[Stored dataset items]
• • • •

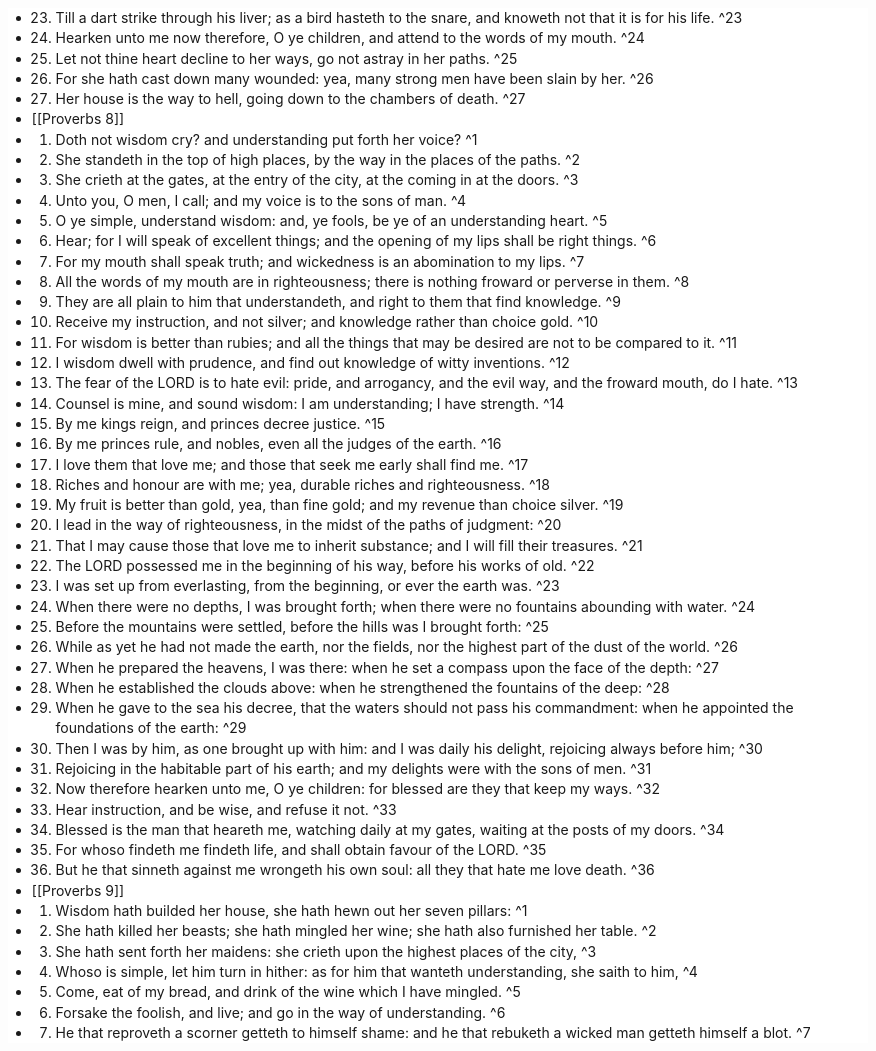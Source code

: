 - 23. Till a dart strike through his liver; as a bird hasteth to the snare, and knoweth not that it is for his life. ^23
- 24. Hearken unto me now therefore, O ye children, and attend to the words of my mouth. ^24
- 25. Let not thine heart decline to her ways, go not astray in her paths. ^25
- 26. For she hath cast down many wounded: yea, many strong men have been slain by her. ^26
- 27. Her house is the way to hell, going down to the chambers of death. ^27
- [[Proverbs 8]]
- 1. Doth not wisdom cry? and understanding put forth her voice? ^1
- 2. She standeth in the top of high places, by the way in the places of the paths. ^2
- 3. She crieth at the gates, at the entry of the city, at the coming in at the doors. ^3
- 4. Unto you, O men, I call; and my voice is to the sons of man. ^4
- 5. O ye simple, understand wisdom: and, ye fools, be ye of an understanding heart. ^5
- 6. Hear; for I will speak of excellent things; and the opening of my lips shall be right things. ^6
- 7. For my mouth shall speak truth; and wickedness is an abomination to my lips. ^7
- 8. All the words of my mouth are in righteousness; there is nothing froward or perverse in them. ^8
- 9. They are all plain to him that understandeth, and right to them that find knowledge. ^9
- 10. Receive my instruction, and not silver; and knowledge rather than choice gold. ^10
- 11. For wisdom is better than rubies; and all the things that may be desired are not to be compared to it. ^11
- 12. I wisdom dwell with prudence, and find out knowledge of witty inventions. ^12
- 13. The fear of the LORD is to hate evil: pride, and arrogancy, and the evil way, and the froward mouth, do I hate. ^13
- 14. Counsel is mine, and sound wisdom: I am understanding; I have strength. ^14
- 15. By me kings reign, and princes decree justice. ^15
- 16. By me princes rule, and nobles, even all the judges of the earth. ^16
- 17. I love them that love me; and those that seek me early shall find me. ^17
- 18. Riches and honour are with me; yea, durable riches and righteousness. ^18
- 19. My fruit is better than gold, yea, than fine gold; and my revenue than choice silver. ^19
- 20. I lead in the way of righteousness, in the midst of the paths of judgment: ^20
- 21. That I may cause those that love me to inherit substance; and I will fill their treasures. ^21
- 22. The LORD possessed me in the beginning of his way, before his works of old. ^22
- 23. I was set up from everlasting, from the beginning, or ever the earth was. ^23
- 24. When there were no depths, I was brought forth; when there were no fountains abounding with water. ^24
- 25. Before the mountains were settled, before the hills was I brought forth: ^25
- 26. While as yet he had not made the earth, nor the fields, nor the highest part of the dust of the world. ^26
- 27. When he prepared the heavens, I was there: when he set a compass upon the face of the depth: ^27
- 28. When he established the clouds above: when he strengthened the fountains of the deep: ^28
- 29. When he gave to the sea his decree, that the waters should not pass his commandment: when he appointed the foundations of the earth: ^29
- 30. Then I was by him, as one brought up with him: and I was daily his delight, rejoicing always before him; ^30
- 31. Rejoicing in the habitable part of his earth; and my delights were with the sons of men. ^31
- 32. Now therefore hearken unto me, O ye children: for blessed are they that keep my ways. ^32
- 33. Hear instruction, and be wise, and refuse it not. ^33
- 34. Blessed is the man that heareth me, watching daily at my gates, waiting at the posts of my doors. ^34
- 35. For whoso findeth me findeth life, and shall obtain favour of the LORD. ^35
- 36. But he that sinneth against me wrongeth his own soul: all they that hate me love death. ^36
- [[Proverbs 9]]
- 1. Wisdom hath builded her house, she hath hewn out her seven pillars: ^1
- 2. She hath killed her beasts; she hath mingled her wine; she hath also furnished her table. ^2
- 3. She hath sent forth her maidens: she crieth upon the highest places of the city, ^3
- 4. Whoso is simple, let him turn in hither: as for him that wanteth understanding, she saith to him, ^4
- 5. Come, eat of my bread, and drink of the wine which I have mingled. ^5
- 6. Forsake the foolish, and live; and go in the way of understanding. ^6
- 7. He that reproveth a scorner getteth to himself shame: and he that rebuketh a wicked man getteth himself a blot. ^7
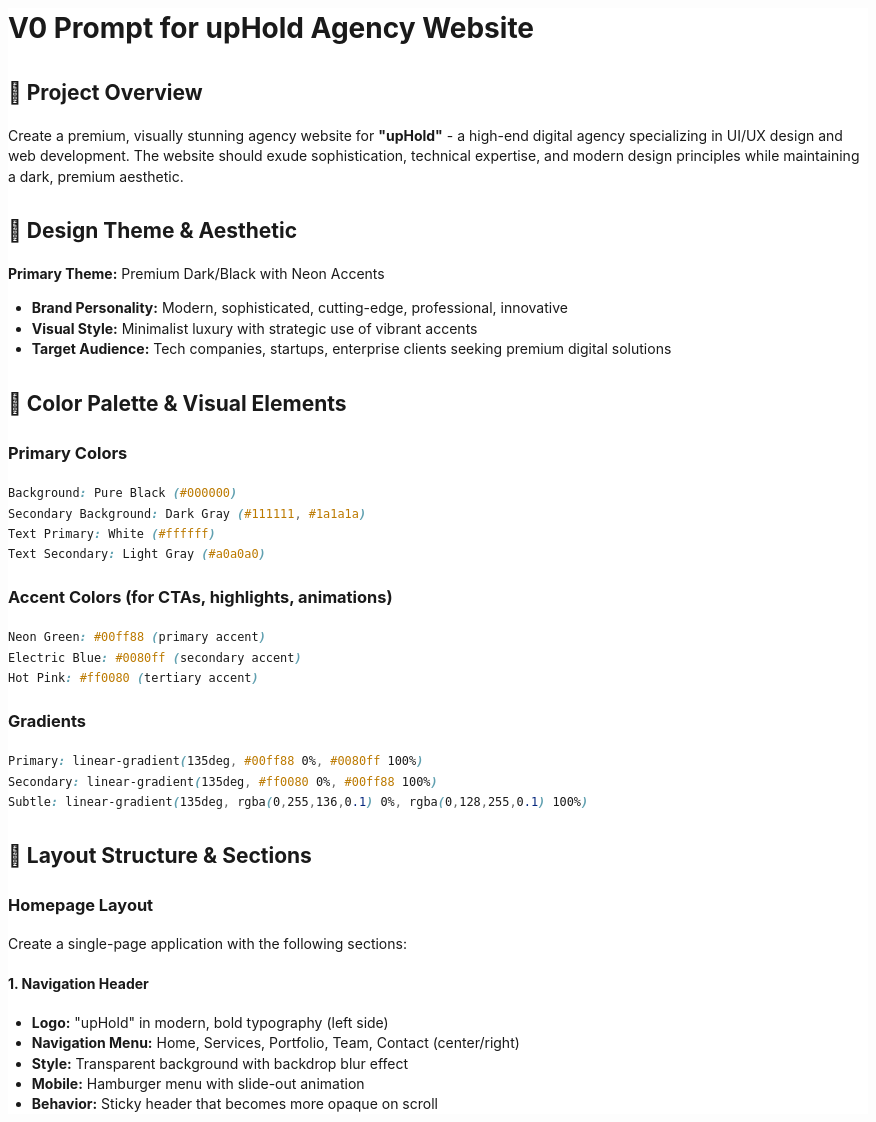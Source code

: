 # V0 Prompt for upHold Agency Website

## 🎯 Project Overview
Create a premium, visually stunning agency website for **"upHold"** - a high-end digital agency specializing in UI/UX design and web development. The website should exude sophistication, technical expertise, and modern design principles while maintaining a dark, premium aesthetic.

## 🎨 Design Theme & Aesthetic
**Primary Theme:** Premium Dark/Black with Neon Accents
- **Brand Personality:** Modern, sophisticated, cutting-edge, professional, innovative
- **Visual Style:** Minimalist luxury with strategic use of vibrant accents
- **Target Audience:** Tech companies, startups, enterprise clients seeking premium digital solutions

## 🌈 Color Palette & Visual Elements

### Primary Colors
```css
Background: Pure Black (#000000)
Secondary Background: Dark Gray (#111111, #1a1a1a)
Text Primary: White (#ffffff)
Text Secondary: Light Gray (#a0a0a0)
```

### Accent Colors (for CTAs, highlights, animations)
```css
Neon Green: #00ff88 (primary accent)
Electric Blue: #0080ff (secondary accent)
Hot Pink: #ff0080 (tertiary accent)
```

### Gradients
```css
Primary: linear-gradient(135deg, #00ff88 0%, #0080ff 100%)
Secondary: linear-gradient(135deg, #ff0080 0%, #00ff88 100%)
Subtle: linear-gradient(135deg, rgba(0,255,136,0.1) 0%, rgba(0,128,255,0.1) 100%)
```

## 📱 Layout Structure & Sections

### Homepage Layout
Create a single-page application with the following sections:

#### 1. Navigation Header
- **Logo:** "upHold" in modern, bold typography (left side)
- **Navigation Menu:** Home, Services, Portfolio, Team, Contact (center/right)
- **Style:** Transparent background with backdrop blur effect
- **Mobile:** Hamburger menu with slide-out animation
- **Behavior:** Sticky header that becomes more opaque on scroll
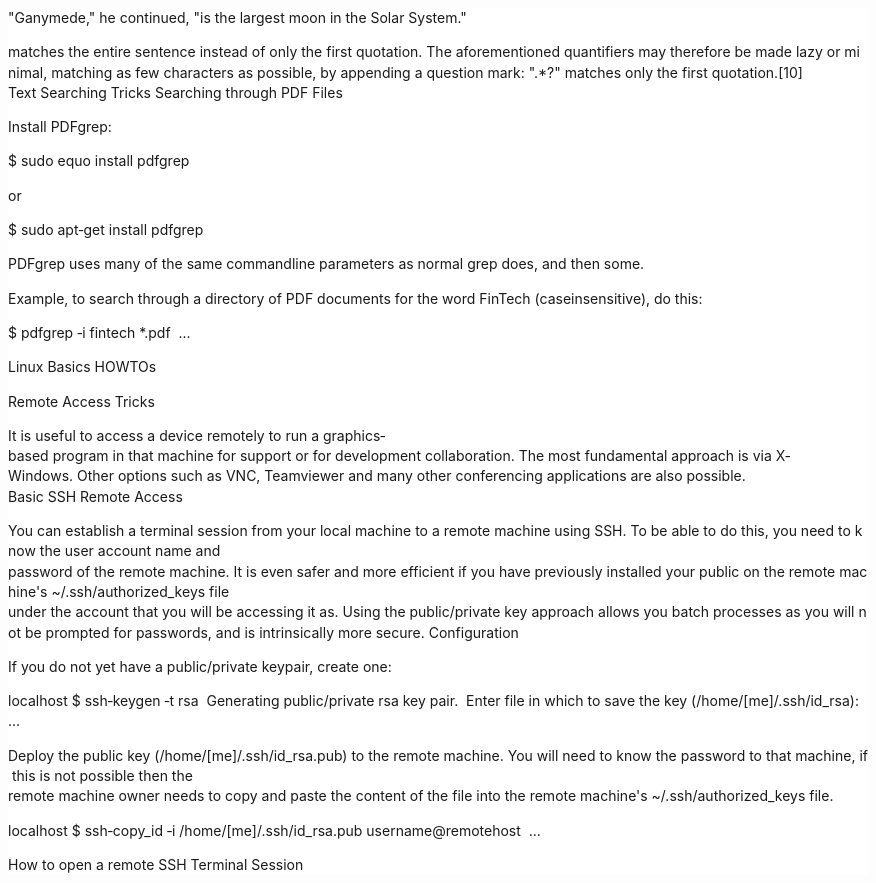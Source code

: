 "Ganymede," he continued, "is the largest moon in the Solar System." 

matches the entire sentence instead of only the first quotation. The aforementioned quantifiers may therefore be made lazy or minimal, matching as few characters
as possible, by appending a question mark: ".*?" matches only the first quotation.[10]
Text Searching Tricks
Searching through PDF Files

Install PDFgrep:

$ sudo equo install pdfgrep

or

$ sudo apt‐get install pdfgrep

PDFgrep uses many of the same command­line parameters as normal grep does, and then some.

Example, to search through a directory of PDF documents for the word FinTech (case­insensitive), do this:

$ pdfgrep ‐i fintech *.pdf 
...

Linux Basics HOWTOs ­ 

Remote Access Tricks

It is useful to access a device remotely to run a graphics­based program in that machine for support or for development collaboration. The most fundamental
approach is via X­Windows. Other options such as VNC, Teamviewer and many other conferencing applications are also possible.
Basic SSH Remote Access

You can establish a terminal session from your local machine to a remote machine using SSH. To be able to do this, you need to know the user account name and
password of the remote machine. It is even safer and more efficient if you have previously installed your public on the remote machine's ~/.ssh/authorized_keys file
under the account that you will be accessing it as. Using the public/private key approach allows you batch processes as you will not be prompted for passwords, and
is intrinsically more secure.
Configuration

If you do not yet have a public/private keypair, create one:

localhost $ ssh‐keygen ‐t rsa 
Generating public/private rsa key pair. 
Enter file in which to save the key (/home/[me]/.ssh/id_rsa):  
...

Deploy the public key (/home/[me]/.ssh/id_rsa.pub) to the remote machine. You will need to know the password to that machine, if this is not possible then the
remote machine owner needs to copy and paste the content of the file into the remote machine's ~/.ssh/authorized_keys file.

localhost $ ssh‐copy_id ‐i /home/[me]/.ssh/id_rsa.pub username@remotehost 
...

How to open a remote SSH Terminal Session
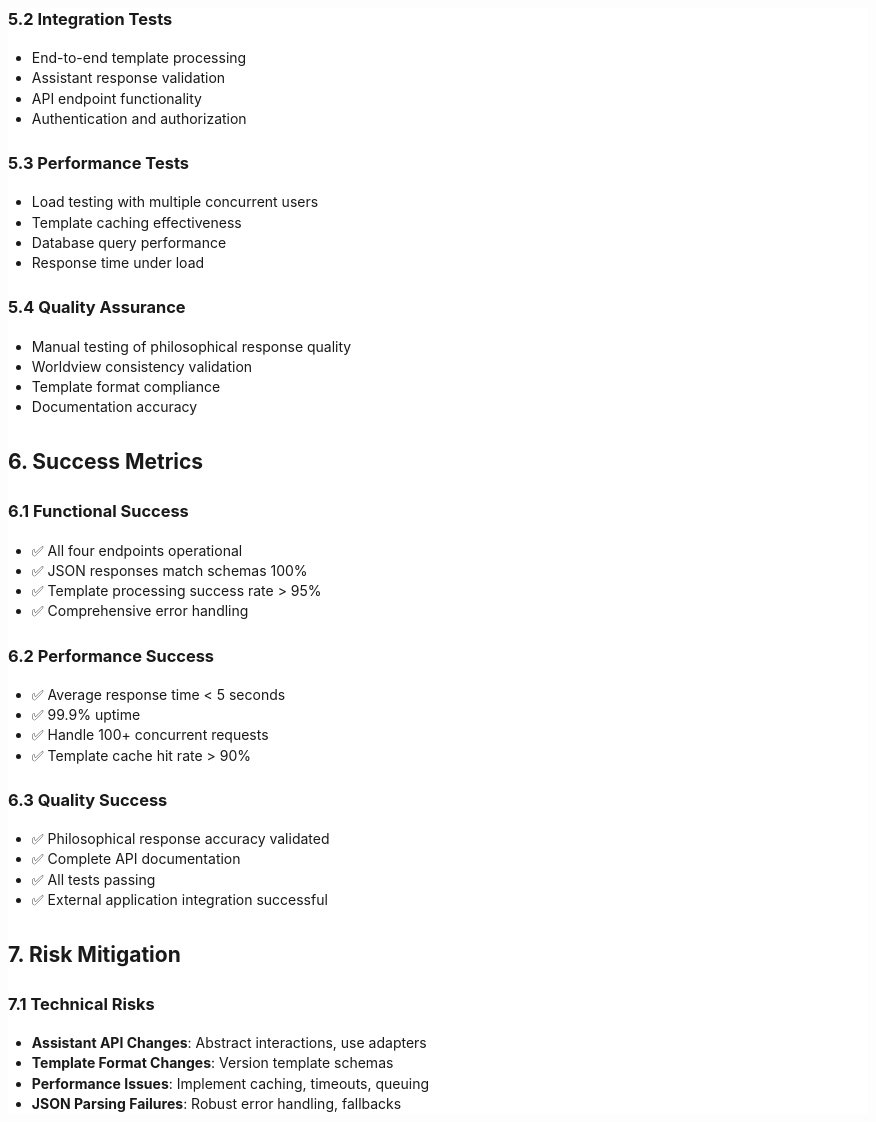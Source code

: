 ### 5.2 Integration Tests

-   End-to-end template processing
-   Assistant response validation
-   API endpoint functionality
-   Authentication and authorization

### 5.3 Performance Tests

-   Load testing with multiple concurrent users
-   Template caching effectiveness
-   Database query performance
-   Response time under load

### 5.4 Quality Assurance

-   Manual testing of philosophical response quality
-   Worldview consistency validation
-   Template format compliance
-   Documentation accuracy

## 6. Success Metrics

### 6.1 Functional Success

-   ✅ All four endpoints operational
-   ✅ JSON responses match schemas 100%
-   ✅ Template processing success rate > 95%
-   ✅ Comprehensive error handling

### 6.2 Performance Success

-   ✅ Average response time < 5 seconds
-   ✅ 99.9% uptime
-   ✅ Handle 100+ concurrent requests
-   ✅ Template cache hit rate > 90%

### 6.3 Quality Success

-   ✅ Philosophical response accuracy validated
-   ✅ Complete API documentation
-   ✅ All tests passing
-   ✅ External application integration successful

## 7. Risk Mitigation

### 7.1 Technical Risks

-   **Assistant API Changes**: Abstract interactions, use adapters
-   **Template Format Changes**: Version template schemas
-   **Performance Issues**: Implement caching, timeouts, queuing
-   **JSON Parsing Failures**: Robust error handling, fallbacks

• • • •

**What you have to do:**
From the records, copy out each line that includes the string "JSON".

**Written answer:**
-   ✅ JSON responses match schemas 100%
-   **JSON Parsing Failures**: Robust error handling, fallbacks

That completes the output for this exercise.